Technical background material relevant to the performance of the
contract, and feasibility and technical evaluation reports, project
task and planning documents, as well as drawings, tables, data
and photographs may, as agreed between the parties, form an integral
part of the contract.
Article 16. A technology contract formed in
accordance with the law shall immediately become legally binding.
The parties shall perform their duties fully as stipulated in
the contract. One party may not, of its own accord, modify or
terminate the contract.
Article 17. If one party fails to execute a
technology contract or if their performance of their contractual
obligations does not conform to the stipulated conditions, thereby
rendering them in breach of contract, the other party shall have
the right to demand performance or to adopt remedial measures,
as well as have the right to demand damages.
The liability for compensation by the party in breach of contract
shall be equivalent to the loss suffered by the other party as
a result of the breach, but shall not exceed the amount which
should have been foreseen by the party in breach at the time of
forming the contract.
The parties may agree in the contract that if one party is in
breach of contract it shall pay a stipulated monetary penalty
to the other party.
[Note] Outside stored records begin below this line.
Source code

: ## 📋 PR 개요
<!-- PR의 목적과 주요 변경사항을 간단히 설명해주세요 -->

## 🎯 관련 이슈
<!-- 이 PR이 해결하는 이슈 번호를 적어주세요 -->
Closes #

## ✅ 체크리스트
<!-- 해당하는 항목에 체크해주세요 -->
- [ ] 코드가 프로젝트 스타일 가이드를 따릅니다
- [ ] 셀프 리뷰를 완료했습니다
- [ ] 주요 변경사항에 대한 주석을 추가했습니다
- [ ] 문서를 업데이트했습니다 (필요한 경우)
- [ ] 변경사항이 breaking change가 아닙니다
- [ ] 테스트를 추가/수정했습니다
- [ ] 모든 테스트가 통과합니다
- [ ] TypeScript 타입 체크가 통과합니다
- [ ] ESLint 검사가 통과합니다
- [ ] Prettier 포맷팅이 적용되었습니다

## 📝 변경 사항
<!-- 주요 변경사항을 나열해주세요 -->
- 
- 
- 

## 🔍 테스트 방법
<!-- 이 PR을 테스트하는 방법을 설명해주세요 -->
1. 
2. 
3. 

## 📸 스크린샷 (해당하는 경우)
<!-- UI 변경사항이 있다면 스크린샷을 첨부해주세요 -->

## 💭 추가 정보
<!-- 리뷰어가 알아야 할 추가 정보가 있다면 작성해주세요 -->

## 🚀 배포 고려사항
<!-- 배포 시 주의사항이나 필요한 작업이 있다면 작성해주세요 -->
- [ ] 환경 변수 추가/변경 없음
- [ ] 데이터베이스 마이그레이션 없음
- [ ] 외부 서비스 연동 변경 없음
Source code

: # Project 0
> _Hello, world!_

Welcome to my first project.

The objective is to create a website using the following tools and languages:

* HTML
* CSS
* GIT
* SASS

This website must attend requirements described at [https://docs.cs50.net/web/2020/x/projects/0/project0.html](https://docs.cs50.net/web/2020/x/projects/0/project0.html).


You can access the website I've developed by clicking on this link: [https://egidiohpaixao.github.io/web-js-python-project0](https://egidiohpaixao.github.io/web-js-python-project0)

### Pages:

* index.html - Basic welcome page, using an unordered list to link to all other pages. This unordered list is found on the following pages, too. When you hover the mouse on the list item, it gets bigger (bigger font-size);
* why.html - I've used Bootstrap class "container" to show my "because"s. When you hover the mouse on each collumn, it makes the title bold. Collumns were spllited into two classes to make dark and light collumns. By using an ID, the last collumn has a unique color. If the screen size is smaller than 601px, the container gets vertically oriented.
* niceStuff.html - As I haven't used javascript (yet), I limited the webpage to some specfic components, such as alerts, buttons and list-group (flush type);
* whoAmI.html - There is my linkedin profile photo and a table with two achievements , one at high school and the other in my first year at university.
They may, alternatively, stipulate a method
for the calculation of damages.
A party which suffers a loss as a result of breach of contract
by the other party shall promptly take appropriate steps to prevent
the loss form increasing. Should it fail to promptly take appropriate
action, thereby causing an increase in the loss, it shall not
have the right to demand compensation for the additional loss.
Article 18. If all parties are in breach of
contract, they shall all bear equivalent liability.
Article 19. If one party is unable to fulfil
its contractual obligations as a result of the actions of a higher
authority it shall, as stipulated by the contract, compensate
the other party for damages or adopt other remedial measures,
after which higher authority shall be responsible for dealing
with the loss incurred in doing so.
Article 20. If a party is unable to perform
a technology contract for reasons of force majeure, it shall be
relieved form its liability for non-performance.
Article 21. The following technology contracts
shall be invalid:
(1) Those which violate the law or regulations or which are harmful
to the national or common social interest;
(2) Those which illegally monopolize or obstruct the progress
of technology;
(3) Those which violate another's legitimate rights or interests;
and
(4) Those concluded by way of deception or coercion.
An invalid contract shall have no legally binding force from the
time it is made. The invalidity of a portion of a contract shall
not affect the remainder of the contract which shall retain its
validity.
Article 22. If the formation of a technology
contract which violates the law or regulations or which is harmful
to the national or common social interest involves an illegal
activity, administrative or criminal liability shall be investigated
and determined in accordance with the law.
Article 23. If the parties are in unanimous
agreement, a technology contract may be modified or terminated.
The modification or termination of a contract approved by a relevant
organ shall be agreed to by the original approving body.
Article 24. If any one of the following circumstances
arises, rendering the performance of a technology contract unnecessary
or impossible, one party shall have the right to notify the other
party of termination of the contract:
(1) Breach of contract by the other party;
(2) Force majeure;
(3) Public disclosure by another person of the specific technology
of a technical development contract.
Article 25. The modification or termination
of a contract shall not affect the rights of the parties to demand
damages.
Article 26. Within the period of validity of
a technology contract, one party may not, without the agreement
of the other party, transfer its rights or obligations in whole
or in part to a third party.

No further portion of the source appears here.